Quatro momentos em que religiosos brasileiros contestaram o poder
Quatro momentos em que religiosos brasileiros contestaram o poder
14/setembro/2023 por Lincoln César
Compartilhe
Assim como na Argentina, em que o cardeal Jorge Bergoglio, hoje papa Francisco, teve de se mover em meio às atrocidades do regime militar – o cardeal teria protegido diversos padres, embora haja também acusações de colaboração –, muitos religiosos brasileiros bateram de frente com a ditadura. Um momento bastante cinematográfico, pode-se dizer, ao arriscarem a batina e a vida, foi durante a missa de sétimo dia que celebrou a morte do estudante Edson Luís, de 17 anos, abatido pela polícia em meio a uma manifestação contra a carestia no Rio. A morte de Edson desencadearia a gigantesca marcha dos 100 mil e, paradoxalmente, daria força para a decretação, em dezembro de 1968, do famigerado Ato Institucional 5, o AI-5. Mas de volta aos padres: o Exército havia proibido atos públicos e cercou a igreja da Candelária, a que mais de 600 pessoas compareceram para prestar a última homenagem ao estudante. Centenas de soldados da cavalaria da PM então cercaram o templo, dispostos, talvez, a baixar o sarrafo nos fiéis. Quinze padres então deram-se as mãos, organizando um corredor para que todos pudessem sair da missa em segurança. Como escrevem em Brasil: uma Biografia as autoras Lilia Schwarcz e Heloisa Starling, o crítico literário Otto Maria Carpeaux “gaguejou, emocionado: ‘Inesquecível, padres’.” (Crédito: IEA/USP)

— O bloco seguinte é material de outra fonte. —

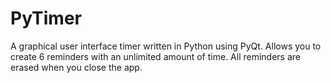 # PyTimer
A graphical user interface timer written in Python using PyQt. Allows you to create 6 reminders with an unlimited amount of time. All reminders are erased when you close the app.
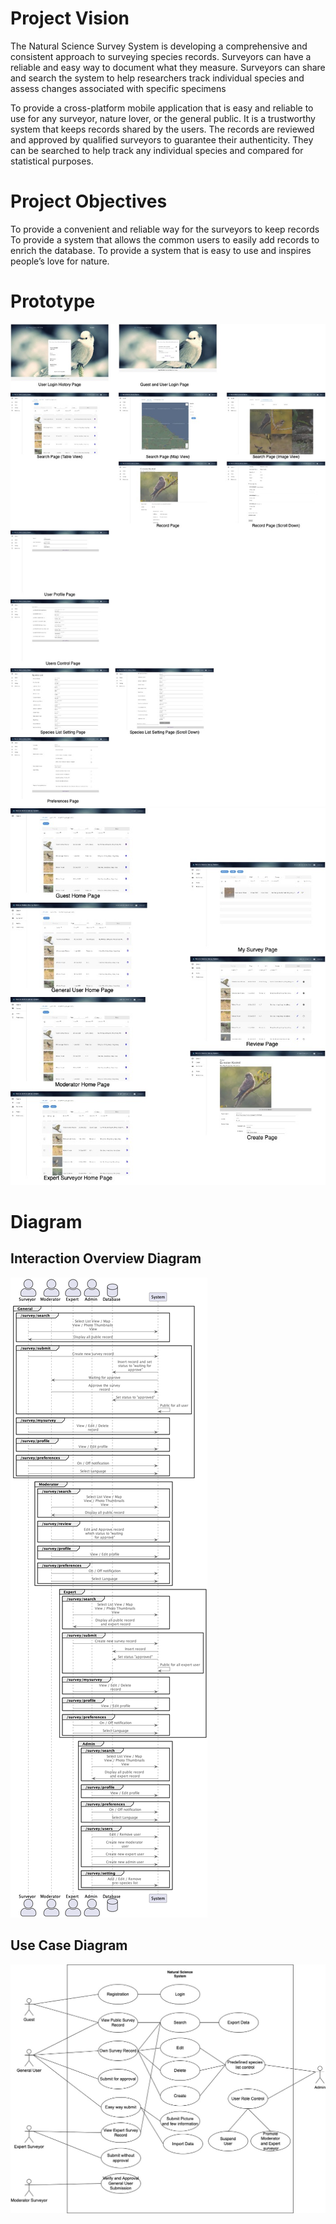 # Project Vision
The Natural Science Survey System is developing a comprehensive and consistent approach to surveying species records. Surveyors can have a reliable and easy way to document what they measure. Surveyors can share and search the system to help researchers track individual species and assess changes associated with specific specimens

To provide a cross-platform mobile application that is easy and reliable to use for any surveyor, nature lover, or the general public. It is a trustworthy system that keeps records shared by the users. The records are reviewed and approved by qualified surveyors to guarantee their authenticity. They can be searched to help track any individual species and compared for statistical purposes.

# Project Objectives

To provide a convenient and reliable way for the surveyors to keep records 
To provide a system that allows the common users to easily add records to enrich the database.
To provide a system that is easy to use and inspires people’s love for nature.

# Prototype
![](./docs/prototype_1.jpg)
![](./docs/prototype_2.jpg)

# Diagram
## Interaction Overview Diagram
![](./docs/interaction_uml.png)

## Use Case Diagram
![](./docs/usecase.jpg)



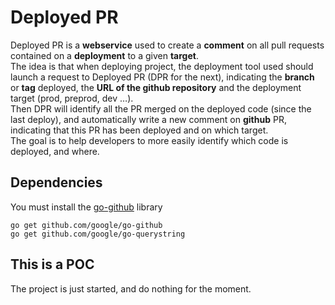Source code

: # Deployed PR

Deployed PR is a **webservice** used to create a **comment** on all pull requests contained on a **deployment** to a given **target**.    
The idea is that when deploying project, the deployment tool used should launch a request to Deployed PR (DPR for the next), indicating the **branch** or **tag** deployed, the **URL of the github repository** and the deployment target (prod, preprod, dev …).    
Then DPR will identify all the PR merged on the deployed code (since the last deploy), and automatically write a new comment on **github** PR, indicating that this PR has been deployed and on which target.    
The goal is to help developers to more easily identify which code is deployed, and where.    

## Dependencies

You must install the [go-github](https://github.com/google/go-github) library

    go get github.com/google/go-github
    go get github.com/google/go-querystring

## This is a POC
The project is just started, and do nothing for the moment.    
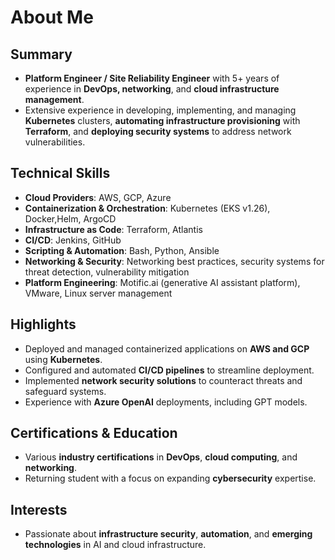 # About Me

## Summary
- **Platform Engineer / Site Reliability Engineer** with 5+ years of experience in **DevOps, networking**, and **cloud infrastructure management**.
- Extensive experience in developing, implementing, and managing **Kubernetes** clusters, **automating infrastructure provisioning** with **Terraform**, and **deploying security systems** to address network vulnerabilities.

## Technical Skills
- **Cloud Providers**: AWS, GCP, Azure
- **Containerization & Orchestration**: Kubernetes (EKS v1.26), Docker,Helm, ArgoCD
- **Infrastructure as Code**: Terraform, Atlantis
- **CI/CD**: Jenkins, GitHub
- **Scripting & Automation**: Bash, Python, Ansible
- **Networking & Security**: Networking best practices, security systems for threat detection, vulnerability mitigation
- **Platform Engineering**: Motific.ai (generative AI assistant platform), VMware, Linux server management

## Highlights
- Deployed and managed containerized applications on **AWS and GCP** using **Kubernetes**.
- Configured and automated **CI/CD pipelines** to streamline deployment.
- Implemented **network security solutions** to counteract threats and safeguard systems.
- Experience with **Azure OpenAI** deployments, including GPT models.
  
## Certifications & Education
- Various **industry certifications** in **DevOps**, **cloud computing**, and **networking**.
- Returning student with a focus on expanding **cybersecurity** expertise.

## Interests
- Passionate about **infrastructure security**, **automation**, and **emerging technologies** in AI and cloud infrastructure.
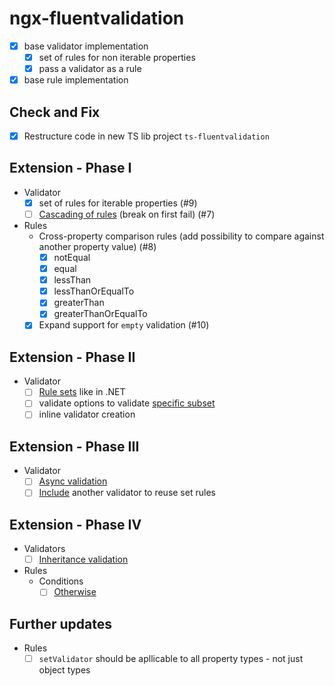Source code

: # ngx-fluentvalidation

- [x] base validator implementation
  - [x] set of rules for non iterable properties
  - [x] pass a validator as a rule
- [x] base rule implementation

## Check and Fix

- [x] Restructure code in new TS lib project `ts-fluentvalidation`

## Extension - Phase I

- Validator
  - [x] set of rules for iterable properties (#9)
  - [ ] [Cascading of rules](https://docs.fluentvalidation.net/en/latest/cascade.html) (break on first fail) (#7)
- Rules
  - Cross-property comparison rules (add possibility to compare against another property value) (#8)
    - [x] notEqual
    - [x] equal
    - [x] lessThan
    - [x] lessThanOrEqualTo
    - [x] greaterThan
    - [x] greaterThanOrEqualTo
  - [x] Expand support for `empty` validation (#10)

## Extension - Phase II

- Validator
  - [ ] [Rule sets](https://docs.fluentvalidation.net/en/latest/rulesets.html) like in .NET
  - [ ] validate options to validate [specific subset](https://docs.fluentvalidation.net/en/latest/specific-properties.html)
  - [ ] inline validator creation

## Extension - Phase III

- Validator
  - [ ] [Async validation](https://docs.fluentvalidation.net/en/latest/async.html)
  - [ ] [Include](https://docs.fluentvalidation.net/en/latest/including-rules.html) another validator to reuse set rules

## Extension - Phase IV

- Validators
  - [ ] [Inheritance validation](https://docs.fluentvalidation.net/en/latest/inheritance.html)
- Rules
  - Conditions
    - [ ] [Otherwise](https://docs.fluentvalidation.net/en/latest/conditions.html)

## Further updates

- Rules
  - [ ] `setValidator` should be apllicable to all property types - not just object types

Outra missa em memória de um estudante morto pela ditadura, Alexandre Vannucchi Leme, desta vez em São Paulo, em 1973, na catedral da Sé, levou a outro grande cerco da polícia a um templo. A missa oficiada pelo cardeal dom Paulo Evaristo Arns, com a ajuda de outros 24 padres reuniu 3 mil estudantes. Dom Paulo, contudo, seria mais lembrado pelo ato ecumênico que celebrou junto com o pastor presbiteriano James Wright e com os rabinos Henry Sobel e Marcelo Rittner. Os religiosos e cerca de 8 mil pessoas se juntaram pela memória do jornalista Vladimir Herzog, assassinado nas dependências militares paulistanas onde se praticava a tortura. O Exército alegou tratar-se de suicídio, ainda que Herzog, intimado na noite anterior em seu trabalho, na TV Cultura, tenha ido espontaneamente à sede do chamado Doi-Codi no dia de sua morte. Sobel reafirmou que o judeu Herzog havia sido morto pela ditadura, indicando que seu sepultamento não se daria na área destinada aos suicidas do cemitério Israelita. O culto ecumênico em memória do jornalista, também na catedral da Sé, com gente se espalhando pelo adro e pelas laterais da igreja, foi um ponto de inflexão na barbárie daqueles anos, vindo a desembocar, ainda que muitos anos depois, na redemocratização. (Crédito: Acervo SJSP)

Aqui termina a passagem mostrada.